共有持分の贈与契約書が必要な3つの理由
民法第549条では「贈与は、当事者の一方がある財産を無償で相手方に与える意思を表示し、相手方が受諾をすることによって、その効力を生ずる」と定められています。
贈与契約書とは、上記の贈与の記録を記した書類を指します。贈与が適切に行われたことを証明する書類で、基礎控除内(年間110万円以内)の贈与であることを示す際にも役立ちます。
共有持分の贈与で贈与契約書が必要とされる具体的な理由は下記のとおりです。
- 法的に有効な贈与として成立させるため
- 税務調査時の贈与証明を確実にするため
- 不動産の名義変更(登記)をスムーズに行うため
それぞれの理由について詳しく解説していきます。
法的に有効な贈与として成立させるため
贈与契約書の作成は、共有持分の贈与の確実な履行につながります。
贈与契約書を作成した場合、贈与者は契約を自由に解除できません。口頭のみの契約は「言った・言わない」のトラブルで不履行になるおそれがありますが、贈与契約書があればトラブルを防げます。

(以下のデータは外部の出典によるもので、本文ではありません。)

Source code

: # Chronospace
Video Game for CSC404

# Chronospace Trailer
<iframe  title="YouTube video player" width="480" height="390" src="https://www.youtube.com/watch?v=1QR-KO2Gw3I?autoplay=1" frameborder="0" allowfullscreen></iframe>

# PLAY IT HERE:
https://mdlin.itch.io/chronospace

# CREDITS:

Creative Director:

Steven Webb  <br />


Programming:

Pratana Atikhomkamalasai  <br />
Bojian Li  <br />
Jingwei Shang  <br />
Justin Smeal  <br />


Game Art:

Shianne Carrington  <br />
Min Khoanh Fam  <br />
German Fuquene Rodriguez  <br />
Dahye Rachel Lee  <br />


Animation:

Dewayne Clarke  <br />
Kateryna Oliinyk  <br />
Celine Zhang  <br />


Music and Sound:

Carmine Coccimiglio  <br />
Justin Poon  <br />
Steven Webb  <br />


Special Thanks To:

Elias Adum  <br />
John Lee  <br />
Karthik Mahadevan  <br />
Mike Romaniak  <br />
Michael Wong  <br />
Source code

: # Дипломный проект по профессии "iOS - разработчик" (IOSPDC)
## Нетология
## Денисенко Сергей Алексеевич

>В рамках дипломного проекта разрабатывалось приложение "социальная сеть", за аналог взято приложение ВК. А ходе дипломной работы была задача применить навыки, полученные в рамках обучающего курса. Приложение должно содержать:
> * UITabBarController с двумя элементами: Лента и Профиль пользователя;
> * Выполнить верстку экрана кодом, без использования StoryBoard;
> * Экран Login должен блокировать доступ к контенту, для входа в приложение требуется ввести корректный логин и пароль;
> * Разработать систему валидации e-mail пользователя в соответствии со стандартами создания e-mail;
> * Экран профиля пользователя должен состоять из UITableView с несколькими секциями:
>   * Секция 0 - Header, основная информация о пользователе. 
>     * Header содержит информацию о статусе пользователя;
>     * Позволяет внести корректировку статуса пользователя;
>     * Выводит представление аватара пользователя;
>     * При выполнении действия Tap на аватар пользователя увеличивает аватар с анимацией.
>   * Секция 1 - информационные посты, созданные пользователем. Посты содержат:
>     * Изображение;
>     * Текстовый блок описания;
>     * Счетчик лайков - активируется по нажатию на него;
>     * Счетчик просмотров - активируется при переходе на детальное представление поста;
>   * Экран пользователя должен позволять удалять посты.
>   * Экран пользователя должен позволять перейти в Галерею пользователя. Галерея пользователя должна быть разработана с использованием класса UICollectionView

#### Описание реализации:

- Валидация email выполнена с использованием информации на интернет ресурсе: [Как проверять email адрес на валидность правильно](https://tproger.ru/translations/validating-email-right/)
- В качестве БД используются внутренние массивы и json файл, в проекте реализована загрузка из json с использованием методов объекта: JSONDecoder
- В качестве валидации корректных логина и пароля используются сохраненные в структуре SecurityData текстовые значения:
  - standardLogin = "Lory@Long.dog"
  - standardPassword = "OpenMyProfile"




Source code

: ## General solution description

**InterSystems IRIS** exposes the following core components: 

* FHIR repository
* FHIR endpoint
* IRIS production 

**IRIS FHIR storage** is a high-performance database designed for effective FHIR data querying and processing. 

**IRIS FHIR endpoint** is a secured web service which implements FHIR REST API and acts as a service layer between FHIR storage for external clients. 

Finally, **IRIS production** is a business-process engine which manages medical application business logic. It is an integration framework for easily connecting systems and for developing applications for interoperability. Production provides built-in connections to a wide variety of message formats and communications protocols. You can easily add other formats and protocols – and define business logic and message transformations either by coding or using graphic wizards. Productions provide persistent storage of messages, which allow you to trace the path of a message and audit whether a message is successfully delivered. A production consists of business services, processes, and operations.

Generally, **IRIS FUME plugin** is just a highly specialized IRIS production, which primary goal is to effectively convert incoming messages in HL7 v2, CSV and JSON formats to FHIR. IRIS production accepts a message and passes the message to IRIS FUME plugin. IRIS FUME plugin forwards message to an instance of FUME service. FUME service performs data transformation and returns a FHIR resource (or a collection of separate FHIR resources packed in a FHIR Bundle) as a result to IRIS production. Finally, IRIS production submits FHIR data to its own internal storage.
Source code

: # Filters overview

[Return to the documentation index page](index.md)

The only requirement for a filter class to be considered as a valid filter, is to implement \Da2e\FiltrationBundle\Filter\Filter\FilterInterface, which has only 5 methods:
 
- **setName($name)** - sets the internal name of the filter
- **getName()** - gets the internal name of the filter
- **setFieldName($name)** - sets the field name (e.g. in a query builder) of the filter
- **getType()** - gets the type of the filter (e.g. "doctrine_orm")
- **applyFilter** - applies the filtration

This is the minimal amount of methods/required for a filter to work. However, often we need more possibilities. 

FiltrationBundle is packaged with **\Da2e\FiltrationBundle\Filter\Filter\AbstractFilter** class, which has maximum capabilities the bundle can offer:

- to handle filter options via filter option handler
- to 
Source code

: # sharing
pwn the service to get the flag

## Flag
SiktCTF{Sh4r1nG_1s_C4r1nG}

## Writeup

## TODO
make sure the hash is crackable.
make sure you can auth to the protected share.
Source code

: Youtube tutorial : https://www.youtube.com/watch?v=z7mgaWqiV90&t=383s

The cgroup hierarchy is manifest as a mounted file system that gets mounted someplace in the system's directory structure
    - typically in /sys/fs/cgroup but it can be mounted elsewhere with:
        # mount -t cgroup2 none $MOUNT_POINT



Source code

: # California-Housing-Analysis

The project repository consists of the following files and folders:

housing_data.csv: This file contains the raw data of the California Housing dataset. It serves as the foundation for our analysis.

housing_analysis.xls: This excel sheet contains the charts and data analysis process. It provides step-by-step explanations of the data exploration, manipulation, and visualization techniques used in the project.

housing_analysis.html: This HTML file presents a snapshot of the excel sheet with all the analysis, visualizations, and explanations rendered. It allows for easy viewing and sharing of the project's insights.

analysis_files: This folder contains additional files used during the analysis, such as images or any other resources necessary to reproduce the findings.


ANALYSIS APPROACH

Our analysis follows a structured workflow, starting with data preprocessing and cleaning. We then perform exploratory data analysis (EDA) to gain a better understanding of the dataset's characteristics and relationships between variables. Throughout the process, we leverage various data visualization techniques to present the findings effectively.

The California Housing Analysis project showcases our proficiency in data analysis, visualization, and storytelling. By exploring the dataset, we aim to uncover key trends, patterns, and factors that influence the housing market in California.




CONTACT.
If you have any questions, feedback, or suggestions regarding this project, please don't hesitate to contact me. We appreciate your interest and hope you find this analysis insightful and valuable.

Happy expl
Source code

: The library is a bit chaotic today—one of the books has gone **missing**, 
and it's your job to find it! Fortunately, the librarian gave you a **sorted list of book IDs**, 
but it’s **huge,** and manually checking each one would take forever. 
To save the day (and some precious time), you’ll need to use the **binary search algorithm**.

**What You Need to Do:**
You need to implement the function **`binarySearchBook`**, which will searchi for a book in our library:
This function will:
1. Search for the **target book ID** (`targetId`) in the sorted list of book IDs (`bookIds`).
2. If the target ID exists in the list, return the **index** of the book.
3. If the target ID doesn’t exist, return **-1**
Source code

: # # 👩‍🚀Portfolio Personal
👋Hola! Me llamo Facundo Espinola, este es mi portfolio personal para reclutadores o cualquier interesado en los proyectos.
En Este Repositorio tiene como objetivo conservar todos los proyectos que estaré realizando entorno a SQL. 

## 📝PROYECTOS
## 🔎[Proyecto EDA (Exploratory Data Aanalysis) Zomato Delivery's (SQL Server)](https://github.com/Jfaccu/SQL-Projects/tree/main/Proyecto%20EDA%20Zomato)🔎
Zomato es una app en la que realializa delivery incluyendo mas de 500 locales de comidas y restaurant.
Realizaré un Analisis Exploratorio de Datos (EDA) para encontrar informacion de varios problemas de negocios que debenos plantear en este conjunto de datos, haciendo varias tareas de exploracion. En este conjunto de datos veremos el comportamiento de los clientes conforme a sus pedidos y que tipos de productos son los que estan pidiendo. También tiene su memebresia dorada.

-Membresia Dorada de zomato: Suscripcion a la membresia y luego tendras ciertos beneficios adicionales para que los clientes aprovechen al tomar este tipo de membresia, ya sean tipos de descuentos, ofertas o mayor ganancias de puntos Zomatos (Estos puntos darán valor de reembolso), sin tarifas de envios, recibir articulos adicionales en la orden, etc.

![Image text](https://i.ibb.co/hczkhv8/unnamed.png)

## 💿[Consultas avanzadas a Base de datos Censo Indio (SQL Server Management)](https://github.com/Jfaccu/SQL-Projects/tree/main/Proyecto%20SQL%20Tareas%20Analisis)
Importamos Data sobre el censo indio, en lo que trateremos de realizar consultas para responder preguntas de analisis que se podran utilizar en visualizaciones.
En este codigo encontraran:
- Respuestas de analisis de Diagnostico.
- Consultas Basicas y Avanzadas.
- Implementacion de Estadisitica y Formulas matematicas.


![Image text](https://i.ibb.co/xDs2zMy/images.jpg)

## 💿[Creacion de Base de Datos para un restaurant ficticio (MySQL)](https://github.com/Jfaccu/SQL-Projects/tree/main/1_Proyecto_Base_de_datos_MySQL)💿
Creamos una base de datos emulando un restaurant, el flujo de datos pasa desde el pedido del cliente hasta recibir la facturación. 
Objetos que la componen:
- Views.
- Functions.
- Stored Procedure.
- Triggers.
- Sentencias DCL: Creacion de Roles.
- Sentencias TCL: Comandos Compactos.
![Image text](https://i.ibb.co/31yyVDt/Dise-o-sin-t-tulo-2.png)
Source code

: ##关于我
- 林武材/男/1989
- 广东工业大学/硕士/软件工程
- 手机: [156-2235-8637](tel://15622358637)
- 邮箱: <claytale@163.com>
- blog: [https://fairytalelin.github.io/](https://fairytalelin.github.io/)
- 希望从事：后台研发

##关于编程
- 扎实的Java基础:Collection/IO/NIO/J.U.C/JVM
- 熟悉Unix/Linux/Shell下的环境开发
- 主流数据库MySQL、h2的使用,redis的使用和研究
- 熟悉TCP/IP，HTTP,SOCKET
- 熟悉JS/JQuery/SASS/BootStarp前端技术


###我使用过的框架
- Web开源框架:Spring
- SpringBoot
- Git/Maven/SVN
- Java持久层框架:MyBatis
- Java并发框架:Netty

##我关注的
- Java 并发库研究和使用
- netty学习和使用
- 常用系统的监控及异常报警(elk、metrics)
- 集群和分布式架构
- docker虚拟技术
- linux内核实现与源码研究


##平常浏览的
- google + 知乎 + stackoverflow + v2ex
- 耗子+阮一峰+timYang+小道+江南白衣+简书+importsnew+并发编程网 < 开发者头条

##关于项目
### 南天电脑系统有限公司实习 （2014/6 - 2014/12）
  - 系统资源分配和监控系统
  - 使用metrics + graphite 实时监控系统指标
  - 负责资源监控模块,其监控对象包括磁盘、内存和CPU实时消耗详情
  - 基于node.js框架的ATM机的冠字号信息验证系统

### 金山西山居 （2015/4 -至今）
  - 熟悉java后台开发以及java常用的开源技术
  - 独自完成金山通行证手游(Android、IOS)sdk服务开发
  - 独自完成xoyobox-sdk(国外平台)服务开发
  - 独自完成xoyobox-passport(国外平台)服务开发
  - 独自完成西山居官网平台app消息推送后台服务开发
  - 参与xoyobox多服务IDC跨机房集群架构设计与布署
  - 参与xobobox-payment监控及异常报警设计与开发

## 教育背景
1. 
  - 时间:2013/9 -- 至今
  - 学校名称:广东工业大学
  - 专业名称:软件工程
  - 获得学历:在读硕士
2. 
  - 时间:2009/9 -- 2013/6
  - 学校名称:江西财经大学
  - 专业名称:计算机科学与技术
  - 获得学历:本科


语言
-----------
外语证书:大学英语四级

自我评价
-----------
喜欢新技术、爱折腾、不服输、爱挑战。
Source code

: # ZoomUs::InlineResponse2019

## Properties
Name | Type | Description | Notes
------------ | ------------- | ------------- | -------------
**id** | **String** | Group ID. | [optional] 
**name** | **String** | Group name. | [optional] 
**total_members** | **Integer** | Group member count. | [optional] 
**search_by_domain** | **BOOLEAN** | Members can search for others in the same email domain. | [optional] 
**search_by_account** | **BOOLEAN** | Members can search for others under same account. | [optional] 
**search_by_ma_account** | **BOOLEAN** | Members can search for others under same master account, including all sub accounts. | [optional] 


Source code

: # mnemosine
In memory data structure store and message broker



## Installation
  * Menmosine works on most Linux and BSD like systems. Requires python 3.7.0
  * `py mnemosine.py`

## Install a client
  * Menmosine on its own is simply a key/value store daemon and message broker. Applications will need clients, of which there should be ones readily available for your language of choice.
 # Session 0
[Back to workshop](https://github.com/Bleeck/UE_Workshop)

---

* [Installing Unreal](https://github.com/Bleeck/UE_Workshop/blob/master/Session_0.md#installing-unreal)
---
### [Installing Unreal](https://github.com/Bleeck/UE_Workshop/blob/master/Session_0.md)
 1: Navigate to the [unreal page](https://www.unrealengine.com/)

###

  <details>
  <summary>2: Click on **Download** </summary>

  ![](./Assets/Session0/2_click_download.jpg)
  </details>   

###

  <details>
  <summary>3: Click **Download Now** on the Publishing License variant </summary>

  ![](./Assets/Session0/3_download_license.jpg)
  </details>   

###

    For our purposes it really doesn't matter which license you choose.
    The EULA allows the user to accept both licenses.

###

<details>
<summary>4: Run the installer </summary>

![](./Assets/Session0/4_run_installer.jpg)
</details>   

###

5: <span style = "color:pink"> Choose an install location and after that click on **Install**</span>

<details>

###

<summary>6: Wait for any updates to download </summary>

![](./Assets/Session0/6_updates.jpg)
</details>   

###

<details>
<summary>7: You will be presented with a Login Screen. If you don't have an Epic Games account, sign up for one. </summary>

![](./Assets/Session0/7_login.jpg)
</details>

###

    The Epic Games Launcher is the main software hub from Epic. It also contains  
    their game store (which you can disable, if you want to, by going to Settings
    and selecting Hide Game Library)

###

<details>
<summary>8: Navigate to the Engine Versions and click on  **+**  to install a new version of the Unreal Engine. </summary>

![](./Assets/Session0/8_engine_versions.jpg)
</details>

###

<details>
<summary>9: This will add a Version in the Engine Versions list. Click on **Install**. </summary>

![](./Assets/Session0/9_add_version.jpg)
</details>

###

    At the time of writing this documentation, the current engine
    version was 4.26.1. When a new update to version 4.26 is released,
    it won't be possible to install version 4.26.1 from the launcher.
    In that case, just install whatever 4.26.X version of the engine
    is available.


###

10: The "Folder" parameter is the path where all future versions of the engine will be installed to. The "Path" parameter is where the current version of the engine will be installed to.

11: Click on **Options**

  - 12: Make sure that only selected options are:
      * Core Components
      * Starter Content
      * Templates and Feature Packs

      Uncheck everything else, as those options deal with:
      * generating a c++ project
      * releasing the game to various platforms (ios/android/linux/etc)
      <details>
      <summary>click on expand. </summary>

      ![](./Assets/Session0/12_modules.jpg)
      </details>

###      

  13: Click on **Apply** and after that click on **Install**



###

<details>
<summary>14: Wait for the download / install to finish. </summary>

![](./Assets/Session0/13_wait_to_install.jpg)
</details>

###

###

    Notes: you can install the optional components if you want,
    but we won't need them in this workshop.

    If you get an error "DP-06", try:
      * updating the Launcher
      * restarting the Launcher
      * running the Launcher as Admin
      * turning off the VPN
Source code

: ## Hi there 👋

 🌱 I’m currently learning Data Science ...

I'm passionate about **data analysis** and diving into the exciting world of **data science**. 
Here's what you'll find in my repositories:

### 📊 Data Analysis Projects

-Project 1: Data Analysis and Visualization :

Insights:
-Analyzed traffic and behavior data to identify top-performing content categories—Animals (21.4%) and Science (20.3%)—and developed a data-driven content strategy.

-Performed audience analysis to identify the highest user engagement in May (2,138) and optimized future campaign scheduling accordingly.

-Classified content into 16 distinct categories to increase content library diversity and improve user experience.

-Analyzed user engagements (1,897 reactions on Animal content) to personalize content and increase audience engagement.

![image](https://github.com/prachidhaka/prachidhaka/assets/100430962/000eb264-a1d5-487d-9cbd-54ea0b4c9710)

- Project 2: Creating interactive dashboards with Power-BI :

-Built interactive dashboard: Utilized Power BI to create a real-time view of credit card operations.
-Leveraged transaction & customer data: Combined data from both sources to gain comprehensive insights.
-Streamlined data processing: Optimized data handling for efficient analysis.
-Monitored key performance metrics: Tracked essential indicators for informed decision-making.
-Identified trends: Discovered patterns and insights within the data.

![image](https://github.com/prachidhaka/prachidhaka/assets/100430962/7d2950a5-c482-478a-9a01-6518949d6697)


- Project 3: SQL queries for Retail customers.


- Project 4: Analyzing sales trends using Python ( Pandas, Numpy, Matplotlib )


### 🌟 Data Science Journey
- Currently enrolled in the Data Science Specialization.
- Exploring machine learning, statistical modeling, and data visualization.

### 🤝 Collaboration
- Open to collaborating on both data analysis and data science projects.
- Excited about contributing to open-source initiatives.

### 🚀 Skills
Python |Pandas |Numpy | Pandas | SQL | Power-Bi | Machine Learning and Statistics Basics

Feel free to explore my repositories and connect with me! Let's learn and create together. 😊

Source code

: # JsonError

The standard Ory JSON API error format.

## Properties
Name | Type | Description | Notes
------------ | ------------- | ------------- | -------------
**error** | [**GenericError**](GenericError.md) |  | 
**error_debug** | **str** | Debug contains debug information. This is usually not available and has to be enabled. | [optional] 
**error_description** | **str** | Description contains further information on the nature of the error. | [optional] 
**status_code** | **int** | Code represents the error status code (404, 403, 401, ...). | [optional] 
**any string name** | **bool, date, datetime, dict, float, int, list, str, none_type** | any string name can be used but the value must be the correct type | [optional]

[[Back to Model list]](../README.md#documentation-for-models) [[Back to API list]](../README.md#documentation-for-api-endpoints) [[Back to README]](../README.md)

贈与の不履行だけでなく、贈与内容や金額の途中変更なども防げるため、贈与契約書で契約内容をしっかりと残しておくことをおすすめします。
また、贈与契約書は生前贈与の内容を第三者に示すことができ、相続トラブルの防止に役立ちます。
生前贈与が行われていた場合、相続の際に他の相続人が不公平を感じて、遺産分割で揉めるケースがみられます。他の相続人からは生前贈与の内容がわからず、金額が伝えられてもそれが事実か判断できないためです。
その点、贈与契約書があれば、遺産分割協議の際に贈与の金額を明確にできるため、贈与の金額を参考に公平な遺産分割につなげられます。
税務調査時の贈与証明を確実にするため
贈与契約書は、税務調査が行われた際に「贈与の証拠」として提出できるため、不要な税金の支払いを防ぐことにつながります。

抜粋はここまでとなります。